We are extremely good at accusing others of doing the very thing we excel at. A case in point: we rightly criticise the Chinese government with its dystopian surveillance and social score systems, when we are considering building something similar.

In a recent episode of BBC Click, journalist Geoff White followed the police’s pilot of live facial recognition technology. (The Metropolitan Police are running a number of pilots). In one chilling moment, a man walked past the facial recognition cameras and covered his face. The police stopped him, forced him to uncover and then took a photograph of him anyway. ‘This gives us grounds to stop and verify him,’ one officer said.

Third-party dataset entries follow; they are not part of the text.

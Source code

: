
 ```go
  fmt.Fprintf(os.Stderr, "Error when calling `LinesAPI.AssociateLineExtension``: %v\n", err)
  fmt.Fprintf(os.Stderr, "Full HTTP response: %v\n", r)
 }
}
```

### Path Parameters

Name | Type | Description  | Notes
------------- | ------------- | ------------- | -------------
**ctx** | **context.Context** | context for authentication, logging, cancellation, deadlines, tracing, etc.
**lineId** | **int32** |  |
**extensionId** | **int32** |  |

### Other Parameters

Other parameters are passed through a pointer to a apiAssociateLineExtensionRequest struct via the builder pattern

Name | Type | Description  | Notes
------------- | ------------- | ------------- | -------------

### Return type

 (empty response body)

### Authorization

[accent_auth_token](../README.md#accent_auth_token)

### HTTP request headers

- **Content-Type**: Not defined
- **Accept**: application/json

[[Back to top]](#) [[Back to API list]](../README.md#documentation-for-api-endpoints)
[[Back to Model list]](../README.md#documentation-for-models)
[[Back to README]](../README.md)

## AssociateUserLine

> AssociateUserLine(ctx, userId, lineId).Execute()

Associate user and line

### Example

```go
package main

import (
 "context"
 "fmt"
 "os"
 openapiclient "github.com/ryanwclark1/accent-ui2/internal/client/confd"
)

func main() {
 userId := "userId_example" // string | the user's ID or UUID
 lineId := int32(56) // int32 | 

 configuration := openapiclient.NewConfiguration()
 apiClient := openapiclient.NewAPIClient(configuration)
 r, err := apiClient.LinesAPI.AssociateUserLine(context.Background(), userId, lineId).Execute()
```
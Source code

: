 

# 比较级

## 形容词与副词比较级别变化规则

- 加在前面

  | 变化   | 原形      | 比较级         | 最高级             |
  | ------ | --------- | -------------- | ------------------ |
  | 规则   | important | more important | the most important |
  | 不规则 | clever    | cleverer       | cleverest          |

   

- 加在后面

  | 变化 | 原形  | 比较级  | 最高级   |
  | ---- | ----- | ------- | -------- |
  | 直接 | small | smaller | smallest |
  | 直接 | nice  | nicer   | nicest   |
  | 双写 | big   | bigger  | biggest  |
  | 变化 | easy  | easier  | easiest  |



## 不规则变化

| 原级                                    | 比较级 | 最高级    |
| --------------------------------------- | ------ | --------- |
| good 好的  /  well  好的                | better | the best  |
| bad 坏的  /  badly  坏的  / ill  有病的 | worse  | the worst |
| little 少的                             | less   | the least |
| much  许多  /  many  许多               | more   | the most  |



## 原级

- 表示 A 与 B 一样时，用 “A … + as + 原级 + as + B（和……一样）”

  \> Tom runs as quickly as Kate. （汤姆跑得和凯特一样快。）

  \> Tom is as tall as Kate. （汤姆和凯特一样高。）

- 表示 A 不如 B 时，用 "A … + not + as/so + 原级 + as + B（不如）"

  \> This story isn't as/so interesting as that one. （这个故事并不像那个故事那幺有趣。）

The man got angry – understandably, I’d have done the same – which landed him a £90 fine for disorderly behaviour.

I’ve no idea what the legal basis is for any of this – but if covering your face is deemed suspicious, we’re heading somewhere where, for once, the word ‘Orwellian’ isn’t an exaggeration. Silkie Carlo from Big Brother Watch (who are running a campaign to stop this) reckons it’s a ‘free for all’ taking place in a legal vacuum. ‘The police are making up the rules as they go along,’ she says.

I won’t bother running through the possible misuses, bias data models (see here if you don’t believe that technology can’t contain biases), or the cost. Instead, just imagine real-time facial recognition technology running on the country’s six million CCTV cameras and ask yourself if you’re happy with that. And if it does roll out, I suspect thousands will do what this man did, principled or otherwise, which will surely make an ass of the law.

But what worries me most is not that facial recognition technologies won’t work – but the opposite. Despite the problems, I expect it will be very effective at tackling crime and keeping us safe. At what cost?

The UK government have no intention of mimicking the Chinese Communist Party. But what might happen if, in twenty years, we elected a government that would? Once you build infrastructure and establish new policing powers, they are very rarely removed, and usually only ratchet up. The road to our techno-hell will almost certainly be paved with innocent sounding ‘pilots’ and pieties about keeping the public safe.